### Exercise description
Each line from the start of the entries through the line that contains "[**Durkee, P. K.**" should be output exactly, please.

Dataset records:
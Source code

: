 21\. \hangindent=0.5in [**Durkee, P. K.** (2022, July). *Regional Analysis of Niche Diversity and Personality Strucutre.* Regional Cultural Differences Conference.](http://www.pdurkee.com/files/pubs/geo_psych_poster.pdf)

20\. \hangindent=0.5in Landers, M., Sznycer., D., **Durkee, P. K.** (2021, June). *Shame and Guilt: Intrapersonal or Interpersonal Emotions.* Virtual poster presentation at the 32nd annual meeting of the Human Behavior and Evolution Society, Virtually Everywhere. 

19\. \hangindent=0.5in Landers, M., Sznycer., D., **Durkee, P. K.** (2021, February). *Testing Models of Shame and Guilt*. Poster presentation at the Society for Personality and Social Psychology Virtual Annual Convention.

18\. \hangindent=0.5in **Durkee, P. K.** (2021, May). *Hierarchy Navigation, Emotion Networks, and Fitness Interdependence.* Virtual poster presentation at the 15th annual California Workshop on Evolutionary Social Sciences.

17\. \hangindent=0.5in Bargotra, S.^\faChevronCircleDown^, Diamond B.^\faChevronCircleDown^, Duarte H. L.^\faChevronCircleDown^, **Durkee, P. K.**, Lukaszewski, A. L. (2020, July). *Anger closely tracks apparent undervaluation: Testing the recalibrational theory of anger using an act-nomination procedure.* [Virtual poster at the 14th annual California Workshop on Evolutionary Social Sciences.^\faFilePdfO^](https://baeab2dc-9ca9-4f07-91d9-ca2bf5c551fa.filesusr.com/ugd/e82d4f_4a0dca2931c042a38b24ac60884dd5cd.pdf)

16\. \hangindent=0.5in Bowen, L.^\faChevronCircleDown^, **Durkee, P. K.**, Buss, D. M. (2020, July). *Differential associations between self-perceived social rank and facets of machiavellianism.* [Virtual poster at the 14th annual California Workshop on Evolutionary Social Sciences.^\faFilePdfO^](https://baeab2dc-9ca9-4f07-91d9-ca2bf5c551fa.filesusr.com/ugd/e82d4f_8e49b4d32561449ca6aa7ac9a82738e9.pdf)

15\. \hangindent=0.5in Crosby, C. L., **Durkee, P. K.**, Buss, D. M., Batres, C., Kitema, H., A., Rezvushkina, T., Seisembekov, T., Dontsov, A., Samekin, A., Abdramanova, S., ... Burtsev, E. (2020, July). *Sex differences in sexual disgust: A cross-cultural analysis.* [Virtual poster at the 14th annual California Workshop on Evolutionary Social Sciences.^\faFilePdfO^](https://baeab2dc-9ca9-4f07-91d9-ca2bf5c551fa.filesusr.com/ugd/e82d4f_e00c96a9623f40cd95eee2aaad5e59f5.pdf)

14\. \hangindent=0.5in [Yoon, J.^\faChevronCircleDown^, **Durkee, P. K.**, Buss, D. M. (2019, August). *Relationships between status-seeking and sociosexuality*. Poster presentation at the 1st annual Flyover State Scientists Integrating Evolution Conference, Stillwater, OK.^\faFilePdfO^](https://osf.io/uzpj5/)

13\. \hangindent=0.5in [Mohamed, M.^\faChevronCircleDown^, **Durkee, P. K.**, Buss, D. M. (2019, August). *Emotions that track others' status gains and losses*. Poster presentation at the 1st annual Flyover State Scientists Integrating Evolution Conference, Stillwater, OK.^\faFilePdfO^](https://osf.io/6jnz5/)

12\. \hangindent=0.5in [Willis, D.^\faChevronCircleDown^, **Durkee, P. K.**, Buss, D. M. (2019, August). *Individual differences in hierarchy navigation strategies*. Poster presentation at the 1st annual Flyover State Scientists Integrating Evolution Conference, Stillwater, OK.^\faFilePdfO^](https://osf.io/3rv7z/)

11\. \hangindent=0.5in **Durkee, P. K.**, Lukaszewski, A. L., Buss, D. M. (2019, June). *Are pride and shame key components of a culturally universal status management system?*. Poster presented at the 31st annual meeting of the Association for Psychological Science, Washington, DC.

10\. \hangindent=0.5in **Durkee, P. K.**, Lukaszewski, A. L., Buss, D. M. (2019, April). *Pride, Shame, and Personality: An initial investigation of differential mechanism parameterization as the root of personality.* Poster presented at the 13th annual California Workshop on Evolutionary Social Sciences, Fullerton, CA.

### Result
Source code

: 21\. \hangindent=0.5in [**Durkee, P. K.** (2022, July). *Regional Analysis of Niche Diversity and Personality Strucutre.* Regional Cultural Differences Conference.](http://www.pdurkee.com/files/pubs/geo_psych_poster.pdf)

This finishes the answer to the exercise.